» **Try it**
Which of the lines in the listing that follows hold "ntotal"? Pull each one out.

-- Source material follows --

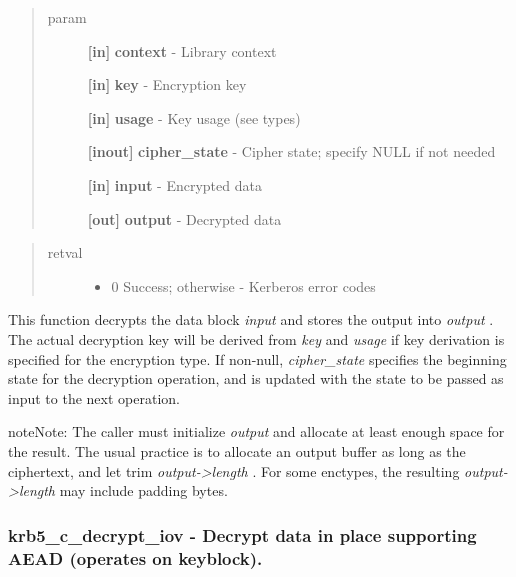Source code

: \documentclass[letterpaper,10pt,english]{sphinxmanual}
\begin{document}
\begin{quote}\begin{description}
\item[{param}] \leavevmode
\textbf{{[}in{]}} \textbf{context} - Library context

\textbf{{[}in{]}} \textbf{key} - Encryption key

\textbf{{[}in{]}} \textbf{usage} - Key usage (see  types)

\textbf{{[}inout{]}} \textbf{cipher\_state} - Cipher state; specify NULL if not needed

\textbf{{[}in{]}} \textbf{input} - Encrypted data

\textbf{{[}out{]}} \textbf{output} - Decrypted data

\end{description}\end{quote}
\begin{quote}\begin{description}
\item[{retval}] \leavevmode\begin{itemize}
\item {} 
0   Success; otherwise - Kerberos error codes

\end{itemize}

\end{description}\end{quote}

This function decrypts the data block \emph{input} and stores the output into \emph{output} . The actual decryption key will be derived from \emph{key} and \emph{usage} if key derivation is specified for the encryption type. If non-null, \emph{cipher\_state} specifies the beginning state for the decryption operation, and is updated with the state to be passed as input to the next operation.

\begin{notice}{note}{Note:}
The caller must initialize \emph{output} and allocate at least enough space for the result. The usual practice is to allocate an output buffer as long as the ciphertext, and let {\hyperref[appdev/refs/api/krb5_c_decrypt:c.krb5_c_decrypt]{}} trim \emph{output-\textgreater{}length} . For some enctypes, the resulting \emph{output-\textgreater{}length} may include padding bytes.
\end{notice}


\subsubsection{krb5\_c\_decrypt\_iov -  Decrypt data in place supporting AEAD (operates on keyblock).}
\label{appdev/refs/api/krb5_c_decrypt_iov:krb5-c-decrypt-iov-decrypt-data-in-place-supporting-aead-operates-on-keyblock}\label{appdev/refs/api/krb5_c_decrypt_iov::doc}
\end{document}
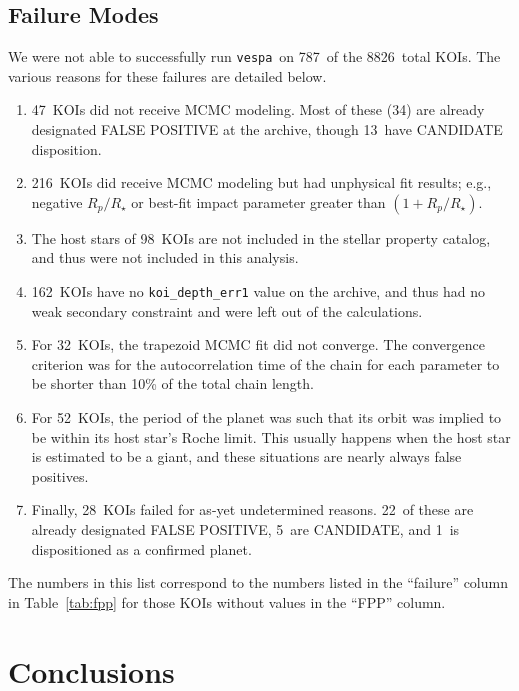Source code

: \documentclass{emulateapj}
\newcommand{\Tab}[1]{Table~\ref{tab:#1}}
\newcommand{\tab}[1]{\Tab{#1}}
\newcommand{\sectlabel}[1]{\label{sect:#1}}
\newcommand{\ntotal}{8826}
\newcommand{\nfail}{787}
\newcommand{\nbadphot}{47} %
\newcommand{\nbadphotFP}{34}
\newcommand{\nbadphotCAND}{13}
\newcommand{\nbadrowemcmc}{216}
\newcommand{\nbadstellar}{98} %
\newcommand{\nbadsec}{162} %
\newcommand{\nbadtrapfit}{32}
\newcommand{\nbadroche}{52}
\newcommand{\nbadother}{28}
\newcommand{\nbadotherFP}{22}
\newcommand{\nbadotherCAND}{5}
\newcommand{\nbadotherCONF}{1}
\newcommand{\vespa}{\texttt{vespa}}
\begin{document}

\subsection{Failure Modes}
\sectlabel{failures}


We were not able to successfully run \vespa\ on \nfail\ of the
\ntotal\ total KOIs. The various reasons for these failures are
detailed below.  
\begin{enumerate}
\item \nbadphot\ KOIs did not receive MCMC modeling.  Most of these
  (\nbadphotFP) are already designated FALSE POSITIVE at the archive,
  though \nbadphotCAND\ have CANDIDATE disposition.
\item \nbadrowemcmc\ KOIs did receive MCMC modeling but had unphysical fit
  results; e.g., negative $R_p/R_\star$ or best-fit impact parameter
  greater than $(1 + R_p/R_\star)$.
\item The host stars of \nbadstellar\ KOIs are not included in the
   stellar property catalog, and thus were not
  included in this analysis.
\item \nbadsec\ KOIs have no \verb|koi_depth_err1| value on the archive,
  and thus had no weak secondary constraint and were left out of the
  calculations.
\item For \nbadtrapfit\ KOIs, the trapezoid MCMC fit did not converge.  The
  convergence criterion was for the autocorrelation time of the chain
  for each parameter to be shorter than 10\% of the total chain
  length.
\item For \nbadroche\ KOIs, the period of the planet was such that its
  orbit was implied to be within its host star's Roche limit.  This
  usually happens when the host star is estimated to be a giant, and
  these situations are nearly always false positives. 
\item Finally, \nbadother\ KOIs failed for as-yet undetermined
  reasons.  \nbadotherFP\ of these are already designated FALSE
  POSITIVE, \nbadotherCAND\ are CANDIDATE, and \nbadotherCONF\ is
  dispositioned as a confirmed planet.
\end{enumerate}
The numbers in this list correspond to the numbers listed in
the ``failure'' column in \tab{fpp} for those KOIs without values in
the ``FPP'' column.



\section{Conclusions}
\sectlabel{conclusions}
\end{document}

-- Source material concluded --
-- Source material follows --

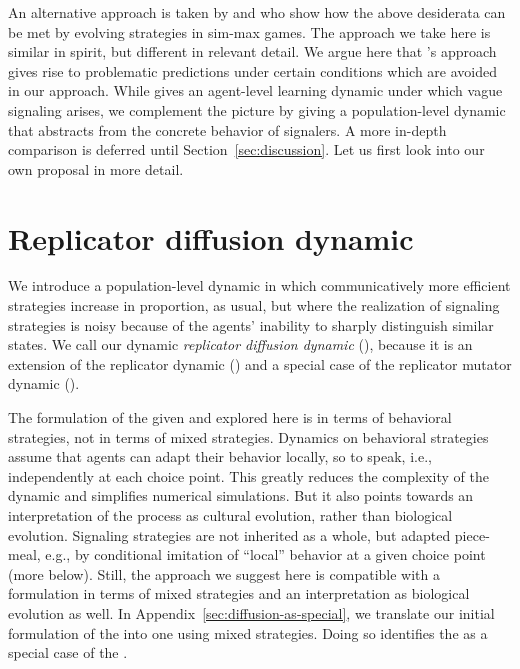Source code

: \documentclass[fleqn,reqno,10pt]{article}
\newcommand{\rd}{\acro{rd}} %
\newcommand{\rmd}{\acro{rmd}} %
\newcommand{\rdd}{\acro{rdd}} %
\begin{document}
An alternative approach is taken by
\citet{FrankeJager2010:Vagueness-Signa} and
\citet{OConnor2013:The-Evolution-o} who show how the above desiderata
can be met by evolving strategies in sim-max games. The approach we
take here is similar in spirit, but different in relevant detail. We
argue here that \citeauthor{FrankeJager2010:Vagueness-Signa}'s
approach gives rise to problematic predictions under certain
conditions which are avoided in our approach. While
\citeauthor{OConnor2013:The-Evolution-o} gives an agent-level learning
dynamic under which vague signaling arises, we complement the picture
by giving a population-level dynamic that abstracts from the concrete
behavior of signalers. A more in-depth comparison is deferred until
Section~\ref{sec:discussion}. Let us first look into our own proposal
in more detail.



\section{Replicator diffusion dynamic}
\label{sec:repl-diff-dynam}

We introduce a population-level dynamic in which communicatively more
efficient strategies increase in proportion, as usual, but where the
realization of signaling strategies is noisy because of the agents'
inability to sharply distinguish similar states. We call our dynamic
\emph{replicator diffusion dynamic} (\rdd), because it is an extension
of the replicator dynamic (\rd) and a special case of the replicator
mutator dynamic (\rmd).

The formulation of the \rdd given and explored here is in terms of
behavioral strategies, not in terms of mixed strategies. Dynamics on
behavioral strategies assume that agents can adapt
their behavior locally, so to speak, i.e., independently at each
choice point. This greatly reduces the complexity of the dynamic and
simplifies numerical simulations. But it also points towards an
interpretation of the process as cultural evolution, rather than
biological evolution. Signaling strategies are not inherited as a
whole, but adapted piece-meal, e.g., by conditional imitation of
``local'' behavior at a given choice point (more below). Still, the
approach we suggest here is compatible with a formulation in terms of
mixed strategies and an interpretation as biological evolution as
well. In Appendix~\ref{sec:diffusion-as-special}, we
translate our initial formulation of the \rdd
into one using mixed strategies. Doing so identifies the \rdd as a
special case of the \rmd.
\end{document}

-- Source material concluded --

» **Written response**
\newcommand{\ntotal}{8826}
\ntotal\ total KOIs. The various reasons for these failures are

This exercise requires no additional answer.